◆ Problem statement ◆
Each record must be output exactly and in full.

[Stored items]
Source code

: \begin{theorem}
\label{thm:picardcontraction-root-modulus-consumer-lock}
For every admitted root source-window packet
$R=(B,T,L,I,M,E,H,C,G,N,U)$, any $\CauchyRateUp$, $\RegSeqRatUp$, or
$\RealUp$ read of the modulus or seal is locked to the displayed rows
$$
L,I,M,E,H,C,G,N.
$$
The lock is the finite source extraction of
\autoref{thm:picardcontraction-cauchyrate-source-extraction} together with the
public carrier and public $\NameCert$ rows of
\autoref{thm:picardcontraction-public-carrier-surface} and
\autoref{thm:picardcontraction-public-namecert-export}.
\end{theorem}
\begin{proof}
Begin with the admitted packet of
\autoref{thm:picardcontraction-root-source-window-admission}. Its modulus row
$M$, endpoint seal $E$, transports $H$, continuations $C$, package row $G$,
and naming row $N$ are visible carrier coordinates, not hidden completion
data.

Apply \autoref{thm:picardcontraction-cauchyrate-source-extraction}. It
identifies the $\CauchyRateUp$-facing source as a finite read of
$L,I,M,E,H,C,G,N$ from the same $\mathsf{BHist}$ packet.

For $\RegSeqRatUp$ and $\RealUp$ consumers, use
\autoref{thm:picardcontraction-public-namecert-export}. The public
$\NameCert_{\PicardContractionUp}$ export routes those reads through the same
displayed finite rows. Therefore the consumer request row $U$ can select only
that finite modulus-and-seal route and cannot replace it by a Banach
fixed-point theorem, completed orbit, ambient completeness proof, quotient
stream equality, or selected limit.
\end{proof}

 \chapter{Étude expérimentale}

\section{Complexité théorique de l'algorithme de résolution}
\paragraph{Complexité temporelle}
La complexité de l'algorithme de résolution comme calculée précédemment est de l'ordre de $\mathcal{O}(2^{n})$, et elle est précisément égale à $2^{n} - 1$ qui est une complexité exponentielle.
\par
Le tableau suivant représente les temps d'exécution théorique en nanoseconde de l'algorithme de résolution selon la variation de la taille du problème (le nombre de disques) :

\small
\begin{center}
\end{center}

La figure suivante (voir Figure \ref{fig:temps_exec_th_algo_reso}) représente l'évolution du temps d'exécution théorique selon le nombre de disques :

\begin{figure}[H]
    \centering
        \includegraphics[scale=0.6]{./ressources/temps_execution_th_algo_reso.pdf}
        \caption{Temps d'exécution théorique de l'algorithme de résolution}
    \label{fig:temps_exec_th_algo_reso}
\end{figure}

◆ Output of the exercise ◆
Source code

: \begin{theorem}
\label{thm:picardcontraction-root-modulus-consumer-lock}
For every admitted root source-window packet
$R=(B,T,L,I,M,E,H,C,G,N,U)$, any $\CauchyRateUp$, $\RegSeqRatUp$, or
$\RealUp$ read of the modulus or seal is locked to the displayed rows
$$
L,I,M,E,H,C,G,N.
$$
The lock is the finite source extraction of
\autoref{thm:picardcontraction-cauchyrate-source-extraction} together with the
public carrier and public $\NameCert$ rows of
\autoref{thm:picardcontraction-public-carrier-surface} and
\autoref{thm:picardcontraction-public-namecert-export}.
\end{theorem}
\begin{proof}
Begin with the admitted packet of
\autoref{thm:picardcontraction-root-source-window-admission}. Its modulus row
$M$, endpoint seal $E$, transports $H$, continuations $C$, package row $G$,
and naming row $N$ are visible carrier coordinates, not hidden completion
data.

Apply \autoref{thm:picardcontraction-cauchyrate-source-extraction}. It
identifies the $\CauchyRateUp$-facing source as a finite read of
$L,I,M,E,H,C,G,N$ from the same $\mathsf{BHist}$ packet.

For $\RegSeqRatUp$ and $\RealUp$ consumers, use
\autoref{thm:picardcontraction-public-namecert-export}. The public
$\NameCert_{\PicardContractionUp}$ export routes those reads through the same
displayed finite rows. Therefore the consumer request row $U$ can select only
that finite modulus-and-seal route and cannot replace it by a Banach
fixed-point theorem, completed orbit, ambient completeness proof, quotient
stream equality, or selected limit.
\end{proof}

 \chapter{Étude expérimentale}

\section{Complexité théorique de l'algorithme de résolution}
\paragraph{Complexité temporelle}
La complexité de l'algorithme de résolution comme calculée précédemment est de l'ordre de $\mathcal{O}(2^{n})$, et elle est précisément égale à $2^{n} - 1$ qui est une complexité exponentielle.
\par
Le tableau suivant représente les temps d'exécution théorique en nanoseconde de l'algorithme de résolution selon la variation de la taille du problème (le nombre de disques) :

\small
\begin{center}
\end{center}

La figure suivante (voir Figure \ref{fig:temps_exec_th_algo_reso}) représente l'évolution du temps d'exécution théorique selon le nombre de disques :

\begin{figure}[H]
    \centering
        \includegraphics[scale=0.6]{./ressources/temps_execution_th_algo_reso.pdf}
        \caption{Temps d'exécution théorique de l'algorithme de résolution}
    \label{fig:temps_exec_th_algo_reso}
\end{figure}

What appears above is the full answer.